__Study material__.
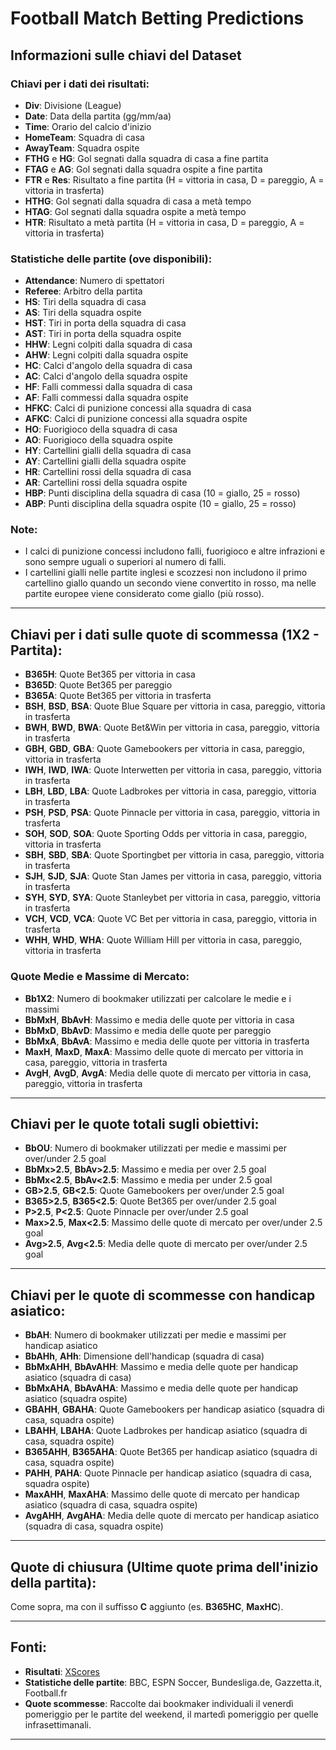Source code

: # Football Match Betting Predictions

## Informazioni sulle chiavi del Dataset

### Chiavi per i dati dei risultati:

- **Div**: Divisione (League)
- **Date**: Data della partita (gg/mm/aa)
- **Time**: Orario del calcio d'inizio
- **HomeTeam**: Squadra di casa
- **AwayTeam**: Squadra ospite
- **FTHG** e **HG**: Gol segnati dalla squadra di casa a fine partita
- **FTAG** e **AG**: Gol segnati dalla squadra ospite a fine partita
- **FTR** e **Res**: Risultato a fine partita (H = vittoria in casa, D = pareggio, A = vittoria in trasferta)
- **HTHG**: Gol segnati dalla squadra di casa a metà tempo
- **HTAG**: Gol segnati dalla squadra ospite a metà tempo
- **HTR**: Risultato a metà partita (H = vittoria in casa, D = pareggio, A = vittoria in trasferta)

### Statistiche delle partite (ove disponibili):

- **Attendance**: Numero di spettatori
- **Referee**: Arbitro della partita
- **HS**: Tiri della squadra di casa
- **AS**: Tiri della squadra ospite
- **HST**: Tiri in porta della squadra di casa
- **AST**: Tiri in porta della squadra ospite
- **HHW**: Legni colpiti dalla squadra di casa
- **AHW**: Legni colpiti dalla squadra ospite
- **HC**: Calci d'angolo della squadra di casa
- **AC**: Calci d'angolo della squadra ospite
- **HF**: Falli commessi dalla squadra di casa
- **AF**: Falli commessi dalla squadra ospite
- **HFKC**: Calci di punizione concessi alla squadra di casa
- **AFKC**: Calci di punizione concessi alla squadra ospite
- **HO**: Fuorigioco della squadra di casa
- **AO**: Fuorigioco della squadra ospite
- **HY**: Cartellini gialli della squadra di casa
- **AY**: Cartellini gialli della squadra ospite
- **HR**: Cartellini rossi della squadra di casa
- **AR**: Cartellini rossi della squadra ospite
- **HBP**: Punti disciplina della squadra di casa (10 = giallo, 25 = rosso)
- **ABP**: Punti disciplina della squadra ospite (10 = giallo, 25 = rosso)

### Note:
- I calci di punizione concessi includono falli, fuorigioco e altre infrazioni e sono sempre uguali o superiori al numero di falli.
- I cartellini gialli nelle partite inglesi e scozzesi non includono il primo cartellino giallo quando un secondo viene convertito in rosso, ma nelle partite europee viene considerato come giallo (più rosso).

---

## Chiavi per i dati sulle quote di scommessa (1X2 - Partita):

- **B365H**: Quote Bet365 per vittoria in casa
- **B365D**: Quote Bet365 per pareggio
- **B365A**: Quote Bet365 per vittoria in trasferta
- **BSH**, **BSD**, **BSA**: Quote Blue Square per vittoria in casa, pareggio, vittoria in trasferta
- **BWH**, **BWD**, **BWA**: Quote Bet&Win per vittoria in casa, pareggio, vittoria in trasferta
- **GBH**, **GBD**, **GBA**: Quote Gamebookers per vittoria in casa, pareggio, vittoria in trasferta
- **IWH**, **IWD**, **IWA**: Quote Interwetten per vittoria in casa, pareggio, vittoria in trasferta
- **LBH**, **LBD**, **LBA**: Quote Ladbrokes per vittoria in casa, pareggio, vittoria in trasferta
- **PSH**, **PSD**, **PSA**: Quote Pinnacle per vittoria in casa, pareggio, vittoria in trasferta
- **SOH**, **SOD**, **SOA**: Quote Sporting Odds per vittoria in casa, pareggio, vittoria in trasferta
- **SBH**, **SBD**, **SBA**: Quote Sportingbet per vittoria in casa, pareggio, vittoria in trasferta
- **SJH**, **SJD**, **SJA**: Quote Stan James per vittoria in casa, pareggio, vittoria in trasferta
- **SYH**, **SYD**, **SYA**: Quote Stanleybet per vittoria in casa, pareggio, vittoria in trasferta
- **VCH**, **VCD**, **VCA**: Quote VC Bet per vittoria in casa, pareggio, vittoria in trasferta
- **WHH**, **WHD**, **WHA**: Quote William Hill per vittoria in casa, pareggio, vittoria in trasferta

### Quote Medie e Massime di Mercato:

- **Bb1X2**: Numero di bookmaker utilizzati per calcolare le medie e i massimi
- **BbMxH**, **BbAvH**: Massimo e media delle quote per vittoria in casa
- **BbMxD**, **BbAvD**: Massimo e media delle quote per pareggio
- **BbMxA**, **BbAvA**: Massimo e media delle quote per vittoria in trasferta
- **MaxH**, **MaxD**, **MaxA**: Massimo delle quote di mercato per vittoria in casa, pareggio, vittoria in trasferta
- **AvgH**, **AvgD**, **AvgA**: Media delle quote di mercato per vittoria in casa, pareggio, vittoria in trasferta

---

## Chiavi per le quote totali sugli obiettivi:

- **BbOU**: Numero di bookmaker utilizzati per medie e massimi per over/under 2.5 goal
- **BbMx>2.5**, **BbAv>2.5**: Massimo e media per over 2.5 goal
- **BbMx<2.5**, **BbAv<2.5**: Massimo e media per under 2.5 goal
- **GB>2.5**, **GB<2.5**: Quote Gamebookers per over/under 2.5 goal
- **B365>2.5**, **B365<2.5**: Quote Bet365 per over/under 2.5 goal
- **P>2.5**, **P<2.5**: Quote Pinnacle per over/under 2.5 goal
- **Max>2.5**, **Max<2.5**: Massimo delle quote di mercato per over/under 2.5 goal
- **Avg>2.5**, **Avg<2.5**: Media delle quote di mercato per over/under 2.5 goal

---

## Chiavi per le quote di scommesse con handicap asiatico:

- **BbAH**: Numero di bookmaker utilizzati per medie e massimi per handicap asiatico
- **BbAHh**, **AHh**: Dimensione dell'handicap (squadra di casa)
- **BbMxAHH**, **BbAvAHH**: Massimo e media delle quote per handicap asiatico (squadra di casa)
- **BbMxAHA**, **BbAvAHA**: Massimo e media delle quote per handicap asiatico (squadra ospite)
- **GBAHH**, **GBAHA**: Quote Gamebookers per handicap asiatico (squadra di casa, squadra ospite)
- **LBAHH**, **LBAHA**: Quote Ladbrokes per handicap asiatico (squadra di casa, squadra ospite)
- **B365AHH**, **B365AHA**: Quote Bet365 per handicap asiatico (squadra di casa, squadra ospite)
- **PAHH**, **PAHA**: Quote Pinnacle per handicap asiatico (squadra di casa, squadra ospite)
- **MaxAHH**, **MaxAHA**: Massimo delle quote di mercato per handicap asiatico (squadra di casa, squadra ospite)
- **AvgAHH**, **AvgAHA**: Media delle quote di mercato per handicap asiatico (squadra di casa, squadra ospite)

---

## Quote di chiusura (Ultime quote prima dell'inizio della partita):

Come sopra, ma con il suffisso **C** aggiunto (es. **B365HC**, **MaxHC**).

---

## Fonti:

- **Risultati**: [XScores](http://www.xscores.com)
- **Statistiche delle partite**: BBC, ESPN Soccer, Bundesliga.de, Gazzetta.it, Football.fr
- **Quote scommesse**: Raccolte dai bookmaker individuali il venerdì pomeriggio per le partite del weekend, il martedì pomeriggio per quelle infrasettimanali.

---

__What you have to do__. Out of the material above, output word for word the line with "- **LBH**, **LBD**, **LBA**: Quote", the line with "- **VCH**, **VCD**, **VCA**: Quote", and all lines between them, with nothing else.

__Exercise response__.
- **LBH**, **LBD**, **LBA**: Quote Ladbrokes per vittoria in casa, pareggio, vittoria in trasferta
- **PSH**, **PSD**, **PSA**: Quote Pinnacle per vittoria in casa, pareggio, vittoria in trasferta
- **SOH**, **SOD**, **SOA**: Quote Sporting Odds per vittoria in casa, pareggio, vittoria in trasferta
- **SBH**, **SBD**, **SBA**: Quote Sportingbet per vittoria in casa, pareggio, vittoria in trasferta
- **SJH**, **SJD**, **SJA**: Quote Stan James per vittoria in casa, pareggio, vittoria in trasferta
- **SYH**, **SYD**, **SYA**: Quote Stanleybet per vittoria in casa, pareggio, vittoria in trasferta
- **VCH**, **VCD**, **VCA**: Quote VC Bet per vittoria in casa, pareggio, vittoria in trasferta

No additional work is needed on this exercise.